[Start of Attachment]

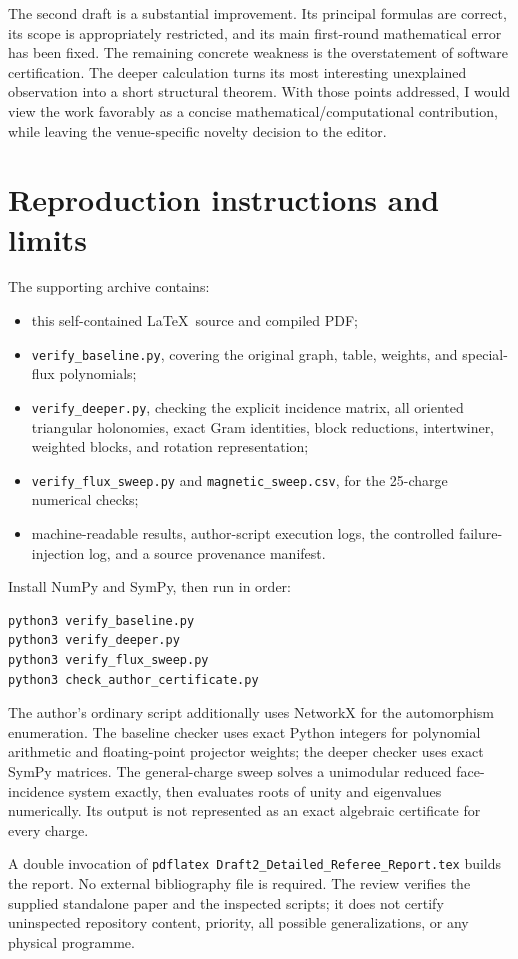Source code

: \documentclass[11pt,a4paper]{article}
\begin{document}
The second draft is a substantial improvement. Its principal formulas are correct, its scope is appropriately restricted, and its main first-round mathematical error has been fixed. The remaining concrete weakness is the overstatement of software certification. The deeper calculation turns its most interesting unexplained observation into a short structural theorem. With those points addressed, I would view the work favorably as a concise mathematical/computational contribution, while leaving the venue-specific novelty decision to the editor.

\appendix
\small
\section{Reproduction instructions and limits}
The supporting archive contains:
\begin{itemize}
\item this self-contained \LaTeX\ source and compiled PDF;
\item \texttt{verify\_baseline.py}, covering the original graph, table, weights, and special-flux polynomials;
\item \texttt{verify\_deeper.py}, checking the explicit incidence matrix, all oriented triangular holonomies, exact Gram identities, block reductions, intertwiner, weighted blocks, and rotation representation;
\item \texttt{verify\_flux\_sweep.py} and \texttt{magnetic\_sweep.csv}, for the 25-charge numerical checks;
\item machine-readable results, author-script execution logs, the controlled failure-injection log, and a source provenance manifest.
\end{itemize}
Install NumPy and SymPy, then run in order:
\begin{verbatim}
python3 verify_baseline.py
python3 verify_deeper.py
python3 verify_flux_sweep.py
python3 check_author_certificate.py
\end{verbatim}
The author's ordinary script additionally uses NetworkX for the automorphism enumeration. The baseline checker uses exact Python integers for polynomial arithmetic and floating-point projector weights; the deeper checker uses exact SymPy matrices. The general-charge sweep solves a unimodular reduced face-incidence system exactly, then evaluates roots of unity and eigenvalues numerically. Its output is not represented as an exact algebraic certificate for every charge.

A double invocation of \texttt{pdflatex Draft2\_Detailed\_Referee\_Report.tex} builds the report. No external bibliography file is required. The review verifies the supplied standalone paper and the inspected scripts; it does not certify uninspected repository content, priority, all possible generalizations, or any physical programme.
\end{document}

[End of Attachment]

Task prompt →
Look over the material above and show each line where "exact" appears.

Output of the task →
\item \texttt{verify\_deeper.py}, checking the explicit incidence matrix, all oriented triangular holonomies, exact Gram identities, block reductions, intertwiner, weighted blocks, and rotation representation;
The author's ordinary script additionally uses NetworkX for the automorphism enumeration. The baseline checker uses exact Python integers for polynomial arithmetic and floating-point projector weights; the deeper checker uses exact SymPy matrices. The general-charge sweep solves a unimodular reduced face-incidence system exactly, then evaluates roots of unity and eigenvalues numerically. Its output is not represented as an exact algebraic certificate for every charge.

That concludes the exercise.